Data provided START
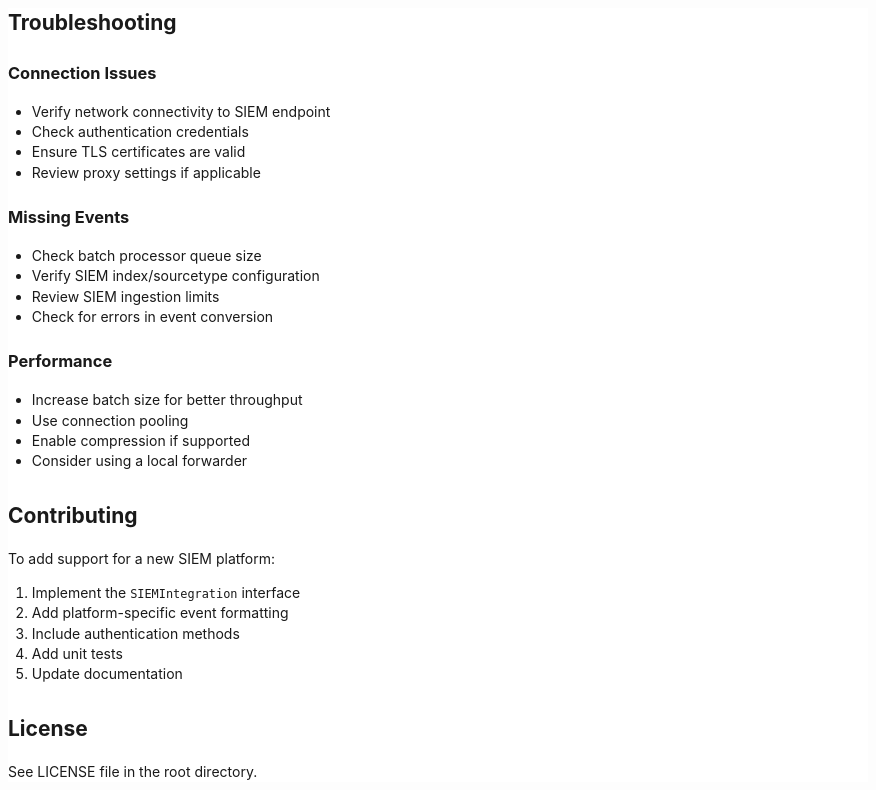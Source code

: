 ## Troubleshooting

### Connection Issues
- Verify network connectivity to SIEM endpoint
- Check authentication credentials
- Ensure TLS certificates are valid
- Review proxy settings if applicable

### Missing Events
- Check batch processor queue size
- Verify SIEM index/sourcetype configuration
- Review SIEM ingestion limits
- Check for errors in event conversion

### Performance
- Increase batch size for better throughput
- Use connection pooling
- Enable compression if supported
- Consider using a local forwarder

## Contributing

To add support for a new SIEM platform:

1. Implement the `SIEMIntegration` interface
2. Add platform-specific event formatting
3. Include authentication methods
4. Add unit tests
5. Update documentation

## License

See LICENSE file in the root directory.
Data provided END
> Task item
Output exactly what runs from the line with "4. Add unit tests" to the final line above, both lines included, and nothing else.

> Task answer
4. Add unit tests
5. Update documentation

## License

See LICENSE file in the root directory.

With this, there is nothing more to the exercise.